Mr. Obama was at Fort Bliss to thank troops personally for their sacrifice and valor in helping topple Iraqi leader Saddam Hussein and quell sectarian violence.

But he also warned that “there’s still a lot of work” to be done in Iraq and that more sacrifices will be needed as U.S. troops “start taking the fight to the terrorists” in Afghanistan.

“It is going to be a tough slog, but what I know is that after 9/11, this country was unified in saying we are not going to let something like that happen again,” he said of Afghanistan. “We are going to go after those who perpetrated that crime, and we are going to make sure that they do not have safe haven.”

U.S. troops have fulfilled their agreement with Iraq, signed in the waning days of the Bush administration, to remove combat troops by the end of August, and the White House has spent the last few days highlighting the accomplishment.

The president will deliver an address from the Oval Office later Tuesday, but he said it is “not going to be a victory lap.”

Mr. Obama opposed President George W. Bush’s 2007 troop surge that is credited with helping create the space needed for political leaders to settle some differences, and even voted for a resolution disapproving of the escalation.

The White House says the president never doubted the ability of the troops to help improve security.

Republicans said Mr. Obama has had to essentially embrace Mr.
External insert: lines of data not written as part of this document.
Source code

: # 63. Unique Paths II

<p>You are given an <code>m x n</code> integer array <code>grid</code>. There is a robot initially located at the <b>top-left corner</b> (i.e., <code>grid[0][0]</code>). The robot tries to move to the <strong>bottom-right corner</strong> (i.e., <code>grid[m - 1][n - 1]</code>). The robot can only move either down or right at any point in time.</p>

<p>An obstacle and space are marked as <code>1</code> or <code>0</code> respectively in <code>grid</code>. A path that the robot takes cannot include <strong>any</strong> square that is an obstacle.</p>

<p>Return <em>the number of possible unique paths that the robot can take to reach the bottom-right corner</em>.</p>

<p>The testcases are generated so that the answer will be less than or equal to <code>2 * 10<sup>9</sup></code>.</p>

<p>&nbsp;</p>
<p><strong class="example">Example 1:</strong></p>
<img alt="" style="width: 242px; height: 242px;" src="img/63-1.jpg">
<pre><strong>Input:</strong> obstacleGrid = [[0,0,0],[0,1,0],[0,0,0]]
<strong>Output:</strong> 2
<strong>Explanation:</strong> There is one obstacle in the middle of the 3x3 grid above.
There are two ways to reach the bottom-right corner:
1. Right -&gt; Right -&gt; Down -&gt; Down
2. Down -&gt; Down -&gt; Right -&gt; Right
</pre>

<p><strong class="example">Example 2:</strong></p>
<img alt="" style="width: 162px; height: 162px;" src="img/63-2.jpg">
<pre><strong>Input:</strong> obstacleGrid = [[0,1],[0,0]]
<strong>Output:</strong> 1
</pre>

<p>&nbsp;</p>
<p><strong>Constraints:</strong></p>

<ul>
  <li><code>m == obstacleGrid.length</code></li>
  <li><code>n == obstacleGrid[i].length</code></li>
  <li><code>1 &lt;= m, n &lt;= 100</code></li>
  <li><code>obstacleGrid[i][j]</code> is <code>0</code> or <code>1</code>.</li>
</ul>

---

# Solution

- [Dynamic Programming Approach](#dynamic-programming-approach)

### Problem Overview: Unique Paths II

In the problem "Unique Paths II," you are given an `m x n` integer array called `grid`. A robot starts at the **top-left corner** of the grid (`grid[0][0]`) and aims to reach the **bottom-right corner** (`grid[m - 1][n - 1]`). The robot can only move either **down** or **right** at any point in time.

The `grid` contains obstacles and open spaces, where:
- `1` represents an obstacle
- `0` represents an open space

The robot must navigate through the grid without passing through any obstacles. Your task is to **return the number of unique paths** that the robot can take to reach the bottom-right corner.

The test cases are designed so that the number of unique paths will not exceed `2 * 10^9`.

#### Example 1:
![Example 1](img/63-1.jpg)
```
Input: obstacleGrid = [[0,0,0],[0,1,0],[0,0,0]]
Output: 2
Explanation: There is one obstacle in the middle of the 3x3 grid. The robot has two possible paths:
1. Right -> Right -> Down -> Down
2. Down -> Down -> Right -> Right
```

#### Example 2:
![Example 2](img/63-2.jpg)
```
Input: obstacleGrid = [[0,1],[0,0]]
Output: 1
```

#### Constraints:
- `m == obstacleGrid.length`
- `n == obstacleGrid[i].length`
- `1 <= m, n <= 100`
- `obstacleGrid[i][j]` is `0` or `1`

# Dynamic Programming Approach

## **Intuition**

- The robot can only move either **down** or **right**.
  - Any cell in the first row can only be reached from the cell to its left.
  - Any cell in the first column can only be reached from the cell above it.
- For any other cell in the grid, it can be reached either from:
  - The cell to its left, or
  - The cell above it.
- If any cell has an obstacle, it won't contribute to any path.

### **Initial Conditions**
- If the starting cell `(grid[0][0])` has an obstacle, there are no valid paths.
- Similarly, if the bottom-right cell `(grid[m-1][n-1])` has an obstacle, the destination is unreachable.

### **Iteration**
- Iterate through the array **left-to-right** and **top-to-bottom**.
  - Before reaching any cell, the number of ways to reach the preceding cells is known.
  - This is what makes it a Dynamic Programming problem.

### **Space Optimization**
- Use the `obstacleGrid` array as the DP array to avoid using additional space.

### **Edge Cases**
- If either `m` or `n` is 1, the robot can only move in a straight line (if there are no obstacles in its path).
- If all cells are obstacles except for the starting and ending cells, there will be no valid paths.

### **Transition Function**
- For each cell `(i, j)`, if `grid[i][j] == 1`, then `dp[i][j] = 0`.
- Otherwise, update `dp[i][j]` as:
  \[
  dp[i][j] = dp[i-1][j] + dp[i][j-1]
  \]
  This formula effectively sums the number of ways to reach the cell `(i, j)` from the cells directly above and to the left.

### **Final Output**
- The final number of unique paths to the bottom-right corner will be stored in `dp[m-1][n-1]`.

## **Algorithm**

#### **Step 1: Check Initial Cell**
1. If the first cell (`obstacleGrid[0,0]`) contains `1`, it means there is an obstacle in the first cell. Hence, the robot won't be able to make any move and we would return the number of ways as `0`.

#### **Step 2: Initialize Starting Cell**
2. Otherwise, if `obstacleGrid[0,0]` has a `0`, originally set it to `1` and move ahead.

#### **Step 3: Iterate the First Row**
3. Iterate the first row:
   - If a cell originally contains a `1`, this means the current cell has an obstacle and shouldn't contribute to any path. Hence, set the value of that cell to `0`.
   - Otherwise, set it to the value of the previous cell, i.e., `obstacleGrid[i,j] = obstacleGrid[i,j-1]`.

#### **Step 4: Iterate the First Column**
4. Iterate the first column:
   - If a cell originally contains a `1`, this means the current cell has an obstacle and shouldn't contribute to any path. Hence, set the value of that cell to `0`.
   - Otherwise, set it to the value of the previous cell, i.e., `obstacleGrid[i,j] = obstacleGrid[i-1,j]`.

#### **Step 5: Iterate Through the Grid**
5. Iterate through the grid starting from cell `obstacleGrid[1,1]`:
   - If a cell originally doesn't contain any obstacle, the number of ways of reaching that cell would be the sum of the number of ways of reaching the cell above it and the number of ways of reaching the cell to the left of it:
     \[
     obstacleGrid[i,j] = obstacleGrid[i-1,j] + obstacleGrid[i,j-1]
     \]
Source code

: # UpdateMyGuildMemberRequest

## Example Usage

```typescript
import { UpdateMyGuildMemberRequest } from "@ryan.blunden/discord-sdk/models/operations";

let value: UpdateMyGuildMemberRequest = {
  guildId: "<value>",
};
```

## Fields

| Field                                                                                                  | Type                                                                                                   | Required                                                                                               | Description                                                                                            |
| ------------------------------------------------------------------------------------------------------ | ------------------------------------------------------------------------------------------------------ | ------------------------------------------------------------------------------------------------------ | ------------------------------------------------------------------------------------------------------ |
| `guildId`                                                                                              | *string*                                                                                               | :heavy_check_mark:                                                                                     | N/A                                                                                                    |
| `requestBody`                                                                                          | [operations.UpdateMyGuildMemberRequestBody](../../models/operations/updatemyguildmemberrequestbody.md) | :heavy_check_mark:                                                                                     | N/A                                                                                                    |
Bush’s plans and the work of his generals, including .

“By adopting the Bush administration’s plan for winding down the war and transitioning security responsibilities to the Iraqi military over time the president has enabled us and the Iraqis to build on the gains our troops have made,” Senate Minority Leader Mitch McConnell, Kentucky Republican, said in a speech to the Lexington Public Policy Luncheon.

Mr. Obama called Mr. Bush Tuesday morning from Air Force One, White House aides said, though they declined to give details of the conversation.

About 50,000 U.S. troops will remain in Iraq to continue training Iraqi security forces and conducting anti-terrorism missions, and Mr. Obama stressed to the troops that the U.S. remains fully engaged.

Still, the problems seem to be more political than anything else. In recent months, Iraq’s politicians have been unable to form a new government and some analysts fear the country could return to chaos.